Metadata-Version: 2.1
Name: tok
Version: 0.0.8
Summary: Fast and customizable tokenizer
Home-page: https://github.com/kootenpv/tok
Author: Pascal van Kooten
Author-email: kootenpv@gmail.com
License: MIT
Description: ## tok
        
        [![PyPI](https://img.shields.io/pypi/v/tok.svg?style=flat-square)](https://pypi.python.org/pypi/tok/)

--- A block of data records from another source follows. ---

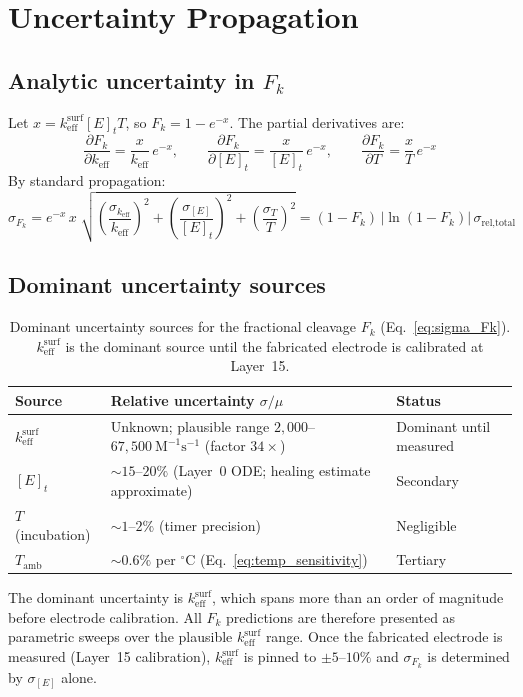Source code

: \documentclass[10pt,a4paper]{article}
\numberwithin{equation}{section}
\newcommand{\Mms}{\text{M}^{-1}\text{s}^{-1}}
\newcommand{\keff}{k_{\text{eff}}}
\begin{document}
\section{Uncertainty Propagation}
\label{sec:uncertainty}

\subsection{Analytic uncertainty in $F_k$}

Let $x = \keff^{\text{surf}}[E]_t T$, so $F_k = 1 - e^{-x}$. The partial
derivatives are:
\begin{equation}
  \label{eq:partials}
  \frac{\partial F_k}{\partial \keff} = \frac{x}{\keff}\,e^{-x}, \qquad
  \frac{\partial F_k}{\partial [E]_t} = \frac{x}{[E]_t}\,e^{-x}, \qquad
  \frac{\partial F_k}{\partial T} = \frac{x}{T}\,e^{-x}
\end{equation}
By standard propagation:
\begin{equation}
  \label{eq:sigma_Fk}
  \sigma_{F_k} = e^{-x}\,x\;\sqrt{
    \left(\frac{\sigma_{\keff}}{\keff}\right)^2
    +\left(\frac{\sigma_{[E]}}{[E]_t}\right)^2
    +\left(\frac{\sigma_T}{T}\right)^2}
  = (1-F_k)\,\left|\ln(1-F_k)\right|\,\sigma_{\text{rel,total}}
\end{equation}

\subsection{Dominant uncertainty sources}

\begin{table}[H]
\centering
\small\renewcommand{\arraystretch}{1.25}
\begin{tabularx}{\linewidth}{@{}lXl@{}}
\toprule
Source & Relative uncertainty $\sigma/\mu$ & Status \\
\midrule
$\keff^{\text{surf}}$ & Unknown; plausible range $2{,}000$--$67{,}500\ \Mms$ (factor $34\times$) & Dominant until measured \\
$[E]_t$ & $\sim15$--$20\%$ (Layer~0 ODE; healing estimate approximate) & Secondary \\
$T$ (incubation) & $\sim1$--$2\%$ (timer precision) & Negligible \\
$T_{\text{amb}}$ & $\sim0.6\%$ per ${}^\circ$C (Eq.~\ref{eq:temp_sensitivity}) & Tertiary \\
\bottomrule
\end{tabularx}
\caption{Dominant uncertainty sources for the fractional cleavage $F_k$
(Eq.~\eqref{eq:sigma_Fk}).
$\keff^{\text{surf}}$ is the dominant source until the fabricated electrode
is calibrated at Layer~15.}
\label{tab:uncertainty}
\end{table}
The dominant uncertainty is $\keff^{\text{surf}}$, which spans more than an order of
magnitude before electrode calibration. All $F_k$ predictions are therefore presented
as parametric sweeps over the plausible $\keff^{\text{surf}}$ range. Once the
fabricated electrode is measured (Layer~15 calibration), $\keff^{\text{surf}}$ is
pinned to $\pm 5$--$10\%$ and $\sigma_{F_k}$ is determined by $\sigma_{[E]}$ alone.
\end{document}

        [![PyPI](https://img.shields.io/pypi/pyversions/tok.svg?style=flat-square)](https://pypi.python.org/pypi/tok/)
        
        Fastest and most complete/customizable tokenizer in Python.
        
        It is roughly 25x faster than spacy's and nltk's regex based tokenizers.
        
        Using the aho-corasick algorithm makes it a novelty and allows it to be both explainable and fast in how it will split.
        
        The heavy lifting is done by [textsearch](https://github.com/kootenpv/textsearch) and [pyahocorasick](https://github.com/WojciechMula/pyahocorasick), allowing this to be written in only ~200 lines of code.
        
        Contrary to regex-based approaches, it will go over each character in a text only once. Read [below](#how-it-works) about how this works.
        
        ### Installation
        
            pip install tok
        
        ### Usage
        
        By default it handles contractions, http, (float) numbers and currencies.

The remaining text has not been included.